One person who’s been directly linked to Kleiner for a long time thinks the key thing that Fushman and Hamid fixed is speed—VC has become increasingly fast-paced, with founders expecting rapid decision-making. In 2018, Hamid and Fushman instituted a new scout fund precisely to solve this problem, hastening the decision process at Kleiner from weeks to days in one fell swoop. The firm also narrowed its focus: After Meeker left, Hamid felt strongly that Kleiner needed to return to its early-stage origins, both for near-term agility and long-term performance. 

“Kleiner definitely got beat up a little bit—that they weren’t as nimble as they should have been,” the person notes. “And maybe they weren’t. You’ve got to keep up with your founders … I see Ilya and Mamoon understanding that speed.”

Kleiner Perkins

Back to the future

Can a (comparatively) small firm compete with giants? 

As has always been the case in the venture business, the connection between the founder and the investing partner is key. And by staying lean and focused, Hamid is betting on predictability and quality control. 

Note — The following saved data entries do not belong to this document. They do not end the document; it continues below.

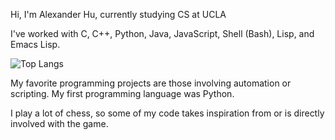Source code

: Hi, I'm Alexander Hu, currently studying CS at UCLA

I've worked with C, C++, Python, Java, JavaScript, Shell (Bash), Lisp, and Emacs Lisp.

![Top Langs](https://github-readme-stats.vercel.app/api/top-langs/?username=alexanderhu77&langs_count=100&layout=compact&count_private=true&card_width=330&theme=light)

My favorite programming projects are those involving automation or scripting. My first programming language was Python. 

I play a lot of chess, so some of my code takes inspiration from or is directly involved with the game.
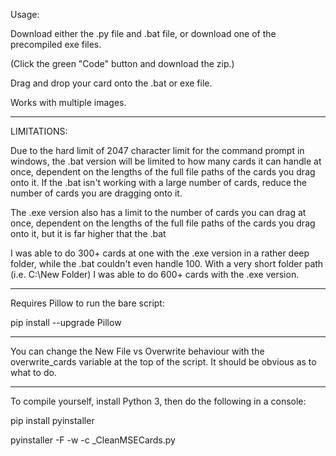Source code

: Usage:

Download either the .py file and .bat file, or download one of the precompiled exe files.

(Click the green "Code" button and download the zip.)

Drag and drop your card onto the .bat or exe file.

Works with multiple images.

---
LIMITATIONS:

Due to the hard limit of 2047 character limit for the command prompt in windows, the .bat version will be limited to how many cards it can handle at once, dependent on the lengths of the full file paths of the cards you drag onto it. If the .bat isn't working with a large number of cards, reduce the number of cards you are dragging onto it.

The .exe version also has a limit to the number of cards you can drag at once, dependent on the lengths of the full file paths of the cards you drag onto it, but it is far higher that the .bat

I was able to do 300+ cards at one with the .exe version in a rather deep folder, while the .bat couldn't even handle 100. With a very short folder path (i.e. C:\New Folder) I was able to do 600+ cards with the .exe version.

---

Requires Pillow to run the bare script:

pip install --upgrade Pillow

---

You can change the New File vs Overwrite behaviour with the overwrite_cards variable at the top of the script. It should be obvious as to what to do.

---

To compile yourself, install Python 3, then do the following in a console:

pip install pyinstaller

pyinstaller -F -w -c _CleanMSECards.py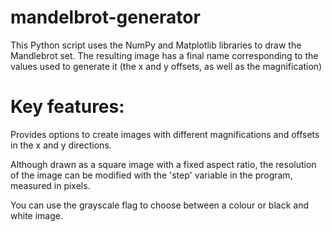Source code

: # mandelbrot-generator
This Python script uses the NumPy and Matplotlib libraries to draw the Mandlebrot set. The resulting image has a final name corresponding to the values used to generate it (the x and y offsets, as well as the magnification)

# Key features:
Provides options to create images with different magnifications and offsets in the x and y directions.

Although drawn as a square image with a fixed aspect ratio, the resolution of the image can be modified with the 'step' variable in the program, measured in pixels. 

You can use the grayscale flag to choose between a colour or black and white image.
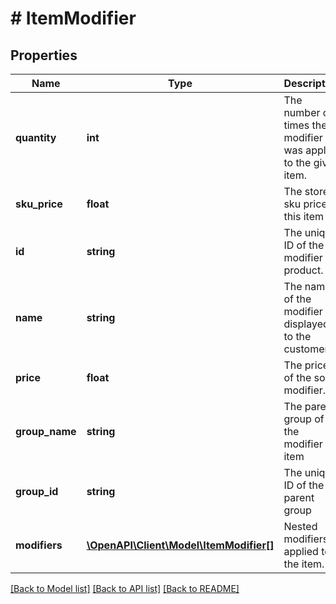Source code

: # # ItemModifier

## Properties

Name | Type | Description | Notes
------------ | ------------- | ------------- | -------------
**quantity** | **int** | The number of times the modifier was applied to the given item. |
**sku_price** | **float** | The stored sku price of this item | [optional] [readonly]
**id** | **string** | The unique ID of the modifier product. | [optional]
**name** | **string** | The name of the modifier as displayed to the customer. | [optional]
**price** | **float** | The price of the sold modifier. | [optional]
**group_name** | **string** | The parent group of the modifier item | [optional]
**group_id** | **string** | The unique ID of the parent group | [optional]
**modifiers** | [**\OpenAPI\Client\Model\ItemModifier[]**](ItemModifier.md) | Nested modifiers applied to the item. | [optional]

[[Back to Model list]](../../README.md#models) [[Back to API list]](../../README.md#endpoints) [[Back to README]](../../README.md)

“We’d rather stay small than have more people who dilute the brand out there,” he says on the topic of expanding the firm’s ranks. The firm’s partners are “meeting with founders, and they’re providing an impression of what Kleiner Perkins is. And if that’s not the right impression, we’d rather not have it.”

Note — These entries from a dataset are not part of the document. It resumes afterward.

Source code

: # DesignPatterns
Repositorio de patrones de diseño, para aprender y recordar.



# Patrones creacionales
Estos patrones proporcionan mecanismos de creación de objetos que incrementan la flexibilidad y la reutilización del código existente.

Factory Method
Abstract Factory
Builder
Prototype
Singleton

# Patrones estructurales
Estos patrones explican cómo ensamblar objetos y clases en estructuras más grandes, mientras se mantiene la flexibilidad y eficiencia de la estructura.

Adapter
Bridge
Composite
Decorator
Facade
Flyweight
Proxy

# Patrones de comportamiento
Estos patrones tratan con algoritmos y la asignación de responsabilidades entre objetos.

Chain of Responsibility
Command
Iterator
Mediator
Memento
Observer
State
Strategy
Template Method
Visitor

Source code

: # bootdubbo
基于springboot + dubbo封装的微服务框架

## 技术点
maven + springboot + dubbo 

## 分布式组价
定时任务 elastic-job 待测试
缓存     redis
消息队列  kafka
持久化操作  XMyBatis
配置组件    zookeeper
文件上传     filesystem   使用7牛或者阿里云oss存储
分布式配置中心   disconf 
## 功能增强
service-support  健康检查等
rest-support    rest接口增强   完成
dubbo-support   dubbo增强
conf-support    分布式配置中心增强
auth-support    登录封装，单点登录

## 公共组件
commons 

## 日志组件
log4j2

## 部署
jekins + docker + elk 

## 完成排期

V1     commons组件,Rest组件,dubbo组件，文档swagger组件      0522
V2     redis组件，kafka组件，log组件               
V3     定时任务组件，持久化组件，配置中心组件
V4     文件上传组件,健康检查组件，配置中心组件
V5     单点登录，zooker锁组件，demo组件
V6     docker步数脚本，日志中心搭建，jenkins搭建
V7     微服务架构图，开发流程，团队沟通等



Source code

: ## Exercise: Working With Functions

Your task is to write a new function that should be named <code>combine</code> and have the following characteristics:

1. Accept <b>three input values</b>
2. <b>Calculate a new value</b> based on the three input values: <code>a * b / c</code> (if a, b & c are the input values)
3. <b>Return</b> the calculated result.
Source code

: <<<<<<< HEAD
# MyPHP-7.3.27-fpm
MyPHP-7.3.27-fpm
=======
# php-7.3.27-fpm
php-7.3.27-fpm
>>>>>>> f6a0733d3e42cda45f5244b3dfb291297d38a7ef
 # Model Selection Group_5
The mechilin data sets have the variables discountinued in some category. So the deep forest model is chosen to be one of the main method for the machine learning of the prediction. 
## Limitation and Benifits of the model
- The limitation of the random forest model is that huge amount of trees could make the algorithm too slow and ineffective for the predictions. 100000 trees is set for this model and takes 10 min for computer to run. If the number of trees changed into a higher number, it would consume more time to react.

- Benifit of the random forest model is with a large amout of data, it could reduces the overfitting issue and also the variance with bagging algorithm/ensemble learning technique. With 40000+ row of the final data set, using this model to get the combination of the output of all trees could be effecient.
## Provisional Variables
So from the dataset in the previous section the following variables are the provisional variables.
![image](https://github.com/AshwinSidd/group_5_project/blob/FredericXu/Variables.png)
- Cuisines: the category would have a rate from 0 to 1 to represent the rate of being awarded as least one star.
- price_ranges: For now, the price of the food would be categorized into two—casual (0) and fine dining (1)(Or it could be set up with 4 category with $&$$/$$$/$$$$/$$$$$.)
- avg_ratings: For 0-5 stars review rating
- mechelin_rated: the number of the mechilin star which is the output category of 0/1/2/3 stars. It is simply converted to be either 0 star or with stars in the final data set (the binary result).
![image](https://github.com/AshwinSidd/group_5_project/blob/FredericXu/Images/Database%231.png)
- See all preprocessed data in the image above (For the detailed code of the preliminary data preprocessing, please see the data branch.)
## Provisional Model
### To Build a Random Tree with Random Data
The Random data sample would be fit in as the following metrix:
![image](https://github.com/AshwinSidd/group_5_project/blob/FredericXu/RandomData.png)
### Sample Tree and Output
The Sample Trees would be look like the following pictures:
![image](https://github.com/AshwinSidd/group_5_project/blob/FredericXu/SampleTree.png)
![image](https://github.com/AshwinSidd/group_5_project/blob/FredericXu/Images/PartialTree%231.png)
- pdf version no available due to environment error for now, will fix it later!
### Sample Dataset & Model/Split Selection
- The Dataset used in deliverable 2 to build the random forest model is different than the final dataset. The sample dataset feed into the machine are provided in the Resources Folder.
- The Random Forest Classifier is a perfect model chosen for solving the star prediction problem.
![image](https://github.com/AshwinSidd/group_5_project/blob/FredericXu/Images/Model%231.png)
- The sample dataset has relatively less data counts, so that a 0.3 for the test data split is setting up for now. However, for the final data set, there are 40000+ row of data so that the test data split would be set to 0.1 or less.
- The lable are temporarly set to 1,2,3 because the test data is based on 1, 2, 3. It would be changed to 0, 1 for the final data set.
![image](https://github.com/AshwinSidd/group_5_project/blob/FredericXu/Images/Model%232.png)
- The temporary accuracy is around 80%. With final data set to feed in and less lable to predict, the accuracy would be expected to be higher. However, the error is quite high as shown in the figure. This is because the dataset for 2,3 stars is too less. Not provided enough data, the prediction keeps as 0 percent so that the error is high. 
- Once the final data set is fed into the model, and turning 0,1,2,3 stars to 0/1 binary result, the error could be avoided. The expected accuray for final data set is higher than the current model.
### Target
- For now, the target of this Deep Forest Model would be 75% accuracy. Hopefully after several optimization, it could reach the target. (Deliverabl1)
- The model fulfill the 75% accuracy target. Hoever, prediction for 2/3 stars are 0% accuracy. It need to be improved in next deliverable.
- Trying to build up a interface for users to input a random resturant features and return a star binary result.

The institutional LP representative who’s long watched Kleiner, and once threatened to leave altogether, believes that the firm is moving in the right direction, in part on the back of Hamid’s undeniable success. The question isn’t if Hamid is one of the great investors of his generation, but where he fits in that paradigm. 

“He’s gonna be in the pantheon,” the LP says. “You can be a demigod, or you can be a god. He’s on Mount Olympus, but the question is: Where?”

Though that is, in the end, the biggest challenge Kleiner faces from here: That it can’t just be Hamid, that in a changing venture landscape, rife with megacap firms and commoditized capital, there is little margin for error. To stay competitive, Kleiner will need every partner plugged into the pipeline of game-changing startups and visionary founders. 

“I think you just have to be paranoid,” Hamid says. “Never be satisfied, because then laziness creeps in. The day I tell myself, ‘We’re on the right track,’ is where I lose the discipline.”

Kleiner is operating with less capital and a smaller margin for error than its larger rivals. But with that risk comes more returns-based upside. And Kleiner needs winners to be not only the VC firm of the past, but of the future. 

In other words, Hamid needs to do what he did eight years ago, and continue to stun his peers.